List all lines of the data that include the string "greenness".

::: Provided data

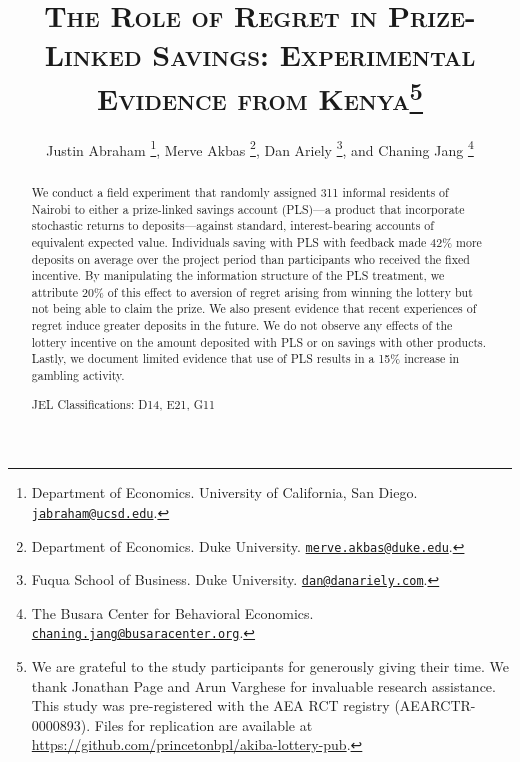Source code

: \documentclass[11pt]{article}
\begin{document}
\title{\textsc{The Role of Regret in Prize-Linked Savings: Experimental Evidence from Kenya}\protect\footnote{We are grateful to the study participants for generously giving their time. We thank Jonathan Page and Arun Varghese for invaluable research assistance. This study was pre-registered with the AEA RCT registry (AEARCTR-0000893). Files for replication are available at \url{https://github.com/princetonbpl/akiba-lottery-pub}.}}

\author{
	Justin Abraham
		\thanks{Department of Economics. University of California, San Diego. \protect\href{mailto:jabraham@ucsd.edu}{\nolinkurl{jabraham@ucsd.edu}}.},
	Merve Akbas
		\thanks{Department of Economics. Duke University. \protect\href{mailto:merve.akbas@duke.edu}{\nolinkurl{merve.akbas@duke.edu}}.},
	Dan Ariely
		\thanks{Fuqua School of Business. Duke University. \protect\href{mailto:dan@danariely.com}{\nolinkurl{dan@danariely.com}}.}, and
	Chaning Jang
		\thanks{The Busara Center for Behavioral Economics. \protect\href{mailto:chaning.jang@busaracenter.org}{\nolinkurl{chaning.jang@busaracenter.org}}.}
}

\maketitle

	\begin{abstract}

		We conduct a field experiment that randomly assigned 311 informal residents of Nairobi to either a prize-linked savings account (PLS)---a product that incorporate stochastic returns to deposits---against standard, interest-bearing accounts of equivalent expected value. Individuals saving with PLS with feedback made 42\% more deposits on average over the project period than participants who received the fixed incentive. By manipulating the information structure of the PLS treatment, we attribute 20\% of this effect to aversion of regret arising from winning the lottery but not being able to claim the prize. We also present evidence that recent experiences of regret induce greater deposits in the future. We do not observe any effects of the lottery incentive on the amount deposited with PLS or on savings with other products. Lastly, we document limited evidence that use of PLS results in a 15\% increase in gambling activity.

		\medskip \noindent
		JEL Classifications: D14, E21, G11

 	\end{abstract}
\end{document}

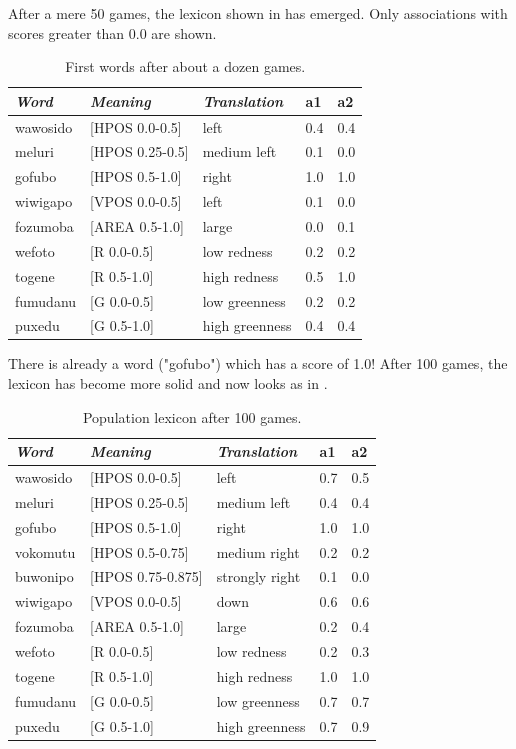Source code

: After a mere 50 games, the lexicon shown in  has emerged. Only
associations with scores greater than 0.0 are shown. 
\begin{table}
\begin{center}
\begin{tabular}{ l  l  l  l  l } \midrule
{\it Word}&{\it Meaning}&{\it Translation} & {\bf a1}&{\bf a2} \\ \midrule
wawosido & [HPOS 0.0-0.5] &left&0.4&0.4\\ \midrule
meluri & [HPOS 0.25-0.5] &medium left&0.1&0.0\\ \midrule
gofubo & [HPOS 0.5-1.0]& right&1.0&1.0\\ \midrule
wiwigapo & [VPOS 0.0-0.5] &left&0.1&0.0\\ \midrule
fozumoba & [AREA 0.5-1.0]&large & 0.0&0.1\\ \midrule
wefoto & [R 0.0-0.5]& low redness &0.2&0.2\\ \midrule
togene & [R 0.5-1.0]& high redness &0.5&1.0\\ \midrule
fumudanu & [G 0.0-0.5]& low greenness &0.2&0.2\\ \midrule
puxedu & [G 0.5-1.0]& high greenness &0.4&0.4\\ \midrule
\end{tabular}
\caption{\label{tab:game50} First words after about a dozen games.}
\end{center}
\end{table}
There is already a word ("gofubo") which has
a score of 1.0! After 100 games, the lexicon has become more 
solid and now looks as in . 
\begin{table}
\begin{center}
\begin{tabular}{ l  l  l  l  l } \midrule
{\it Word}&{\it Meaning}&{\it Translation} & {\bf a1}&{\bf a2} \\ \midrule
wawosido & [HPOS 0.0-0.5] &left&0.7&0.5\\ \midrule
meluri & [HPOS 0.25-0.5] &medium left&0.4&0.4\\ \midrule
gofubo & [HPOS 0.5-1.0]& right&1.0&1.0\\ \midrule
vokomutu & [HPOS 0.5-0.75] &medium right&0.2&0.2\\ \midrule
buwonipo & [HPOS 0.75-0.875] &strongly right&0.1&0.0\\ \midrule
wiwigapo & [VPOS 0.0-0.5] &down&0.6&0.6\\ \midrule
fozumoba & [AREA 0.5-1.0]&large & 0.2&0.4\\ \midrule
wefoto & [R 0.0-0.5]& low redness &0.2&0.3\\ \midrule
togene & [R 0.5-1.0]& high redness &1.0&1.0\\ \midrule
fumudanu & [G 0.0-0.5]& low greenness &0.7&0.7\\ \midrule
puxedu & [G 0.5-1.0]& high greenness &0.7&0.9\\ \midrule
\end{tabular}
\caption{\label{tab:goubo} Population lexicon after 100 games.}
\end{center}
\end{table}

::::::

Solved exercise:
fumudanu & [G 0.0-0.5]& low greenness &0.2&0.2\\ \midrule
puxedu & [G 0.5-1.0]& high greenness &0.4&0.4\\ \midrule
fumudanu & [G 0.0-0.5]& low greenness &0.7&0.7\\ \midrule
puxedu & [G 0.5-1.0]& high greenness &0.7&0.9\\ \midrule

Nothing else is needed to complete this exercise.